» **Given data**
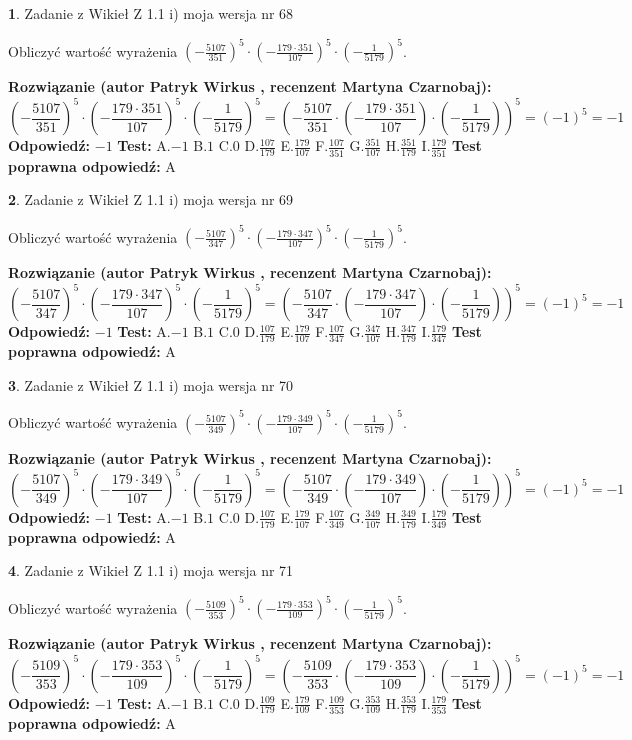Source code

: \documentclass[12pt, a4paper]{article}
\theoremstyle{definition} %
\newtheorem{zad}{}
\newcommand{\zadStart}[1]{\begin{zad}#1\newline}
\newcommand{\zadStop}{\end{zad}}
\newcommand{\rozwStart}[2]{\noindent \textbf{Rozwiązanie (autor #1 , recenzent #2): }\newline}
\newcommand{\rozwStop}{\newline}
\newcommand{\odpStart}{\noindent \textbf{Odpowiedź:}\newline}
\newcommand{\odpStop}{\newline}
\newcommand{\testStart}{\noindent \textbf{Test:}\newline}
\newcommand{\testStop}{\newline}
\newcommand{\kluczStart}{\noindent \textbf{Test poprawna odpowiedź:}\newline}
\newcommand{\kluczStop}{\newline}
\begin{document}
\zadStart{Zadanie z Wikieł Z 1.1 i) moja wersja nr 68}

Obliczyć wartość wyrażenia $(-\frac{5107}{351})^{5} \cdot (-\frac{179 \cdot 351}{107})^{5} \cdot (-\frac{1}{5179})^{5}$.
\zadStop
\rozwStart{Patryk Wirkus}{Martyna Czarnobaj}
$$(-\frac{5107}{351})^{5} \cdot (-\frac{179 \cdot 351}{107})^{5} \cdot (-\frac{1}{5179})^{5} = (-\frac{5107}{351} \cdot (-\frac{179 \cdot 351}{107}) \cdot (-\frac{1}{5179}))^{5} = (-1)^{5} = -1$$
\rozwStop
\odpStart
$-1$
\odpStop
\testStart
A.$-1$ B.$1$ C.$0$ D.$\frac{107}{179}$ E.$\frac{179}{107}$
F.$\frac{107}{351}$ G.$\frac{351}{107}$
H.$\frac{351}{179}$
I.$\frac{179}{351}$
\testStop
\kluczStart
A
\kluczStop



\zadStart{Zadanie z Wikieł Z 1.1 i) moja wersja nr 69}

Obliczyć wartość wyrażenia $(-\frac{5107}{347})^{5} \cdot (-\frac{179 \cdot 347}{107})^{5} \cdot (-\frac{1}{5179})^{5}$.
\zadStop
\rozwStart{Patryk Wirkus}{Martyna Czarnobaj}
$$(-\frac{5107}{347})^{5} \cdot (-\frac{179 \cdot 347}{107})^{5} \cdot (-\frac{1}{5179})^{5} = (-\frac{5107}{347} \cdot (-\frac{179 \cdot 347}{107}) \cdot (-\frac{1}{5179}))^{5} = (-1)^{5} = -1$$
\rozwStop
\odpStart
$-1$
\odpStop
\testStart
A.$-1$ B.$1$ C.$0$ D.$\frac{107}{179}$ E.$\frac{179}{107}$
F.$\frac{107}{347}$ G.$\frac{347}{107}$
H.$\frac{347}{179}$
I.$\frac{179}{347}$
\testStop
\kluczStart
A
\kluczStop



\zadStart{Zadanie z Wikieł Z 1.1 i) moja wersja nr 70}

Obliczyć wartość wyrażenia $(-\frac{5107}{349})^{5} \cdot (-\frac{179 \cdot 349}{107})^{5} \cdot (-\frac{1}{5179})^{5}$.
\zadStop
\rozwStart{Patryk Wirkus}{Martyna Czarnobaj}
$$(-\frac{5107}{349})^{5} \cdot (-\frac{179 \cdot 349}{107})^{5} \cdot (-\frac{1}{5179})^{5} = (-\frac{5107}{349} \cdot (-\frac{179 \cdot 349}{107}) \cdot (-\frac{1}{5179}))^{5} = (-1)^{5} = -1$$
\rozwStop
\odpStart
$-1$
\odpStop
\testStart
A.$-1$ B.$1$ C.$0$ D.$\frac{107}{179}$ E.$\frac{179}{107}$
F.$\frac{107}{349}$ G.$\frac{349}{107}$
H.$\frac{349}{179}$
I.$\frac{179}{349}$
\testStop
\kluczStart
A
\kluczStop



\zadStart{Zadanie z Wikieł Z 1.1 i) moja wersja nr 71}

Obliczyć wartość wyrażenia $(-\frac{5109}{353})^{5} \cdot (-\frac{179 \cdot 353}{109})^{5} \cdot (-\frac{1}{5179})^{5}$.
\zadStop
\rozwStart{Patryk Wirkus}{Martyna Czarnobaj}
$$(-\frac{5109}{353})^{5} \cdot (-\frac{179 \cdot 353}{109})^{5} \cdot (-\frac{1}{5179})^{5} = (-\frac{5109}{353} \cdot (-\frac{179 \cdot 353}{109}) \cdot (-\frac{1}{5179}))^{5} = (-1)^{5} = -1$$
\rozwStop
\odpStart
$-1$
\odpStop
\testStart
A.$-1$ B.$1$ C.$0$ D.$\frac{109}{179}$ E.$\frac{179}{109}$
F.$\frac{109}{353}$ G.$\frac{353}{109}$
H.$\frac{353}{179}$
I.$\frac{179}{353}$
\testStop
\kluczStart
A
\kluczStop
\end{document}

» **Your goal**
Where a line contains the word "cdot", copy that line from the listing above.

» **Result below**
Obliczyć wartość wyrażenia $(-\frac{5107}{351})^{5} \cdot (-\frac{179 \cdot 351}{107})^{5} \cdot (-\frac{1}{5179})^{5}$.
$$(-\frac{5107}{351})^{5} \cdot (-\frac{179 \cdot 351}{107})^{5} \cdot (-\frac{1}{5179})^{5} = (-\frac{5107}{351} \cdot (-\frac{179 \cdot 351}{107}) \cdot (-\frac{1}{5179}))^{5} = (-1)^{5} = -1$$
Obliczyć wartość wyrażenia $(-\frac{5107}{347})^{5} \cdot (-\frac{179 \cdot 347}{107})^{5} \cdot (-\frac{1}{5179})^{5}$.
$$(-\frac{5107}{347})^{5} \cdot (-\frac{179 \cdot 347}{107})^{5} \cdot (-\frac{1}{5179})^{5} = (-\frac{5107}{347} \cdot (-\frac{179 \cdot 347}{107}) \cdot (-\frac{1}{5179}))^{5} = (-1)^{5} = -1$$
Obliczyć wartość wyrażenia $(-\frac{5107}{349})^{5} \cdot (-\frac{179 \cdot 349}{107})^{5} \cdot (-\frac{1}{5179})^{5}$.
$$(-\frac{5107}{349})^{5} \cdot (-\frac{179 \cdot 349}{107})^{5} \cdot (-\frac{1}{5179})^{5} = (-\frac{5107}{349} \cdot (-\frac{179 \cdot 349}{107}) \cdot (-\frac{1}{5179}))^{5} = (-1)^{5} = -1$$
Obliczyć wartość wyrażenia $(-\frac{5109}{353})^{5} \cdot (-\frac{179 \cdot 353}{109})^{5} \cdot (-\frac{1}{5179})^{5}$.
$$(-\frac{5109}{353})^{5} \cdot (-\frac{179 \cdot 353}{109})^{5} \cdot (-\frac{1}{5179})^{5} = (-\frac{5109}{353} \cdot (-\frac{179 \cdot 353}{109}) \cdot (-\frac{1}{5179}))^{5} = (-1)^{5} = -1$$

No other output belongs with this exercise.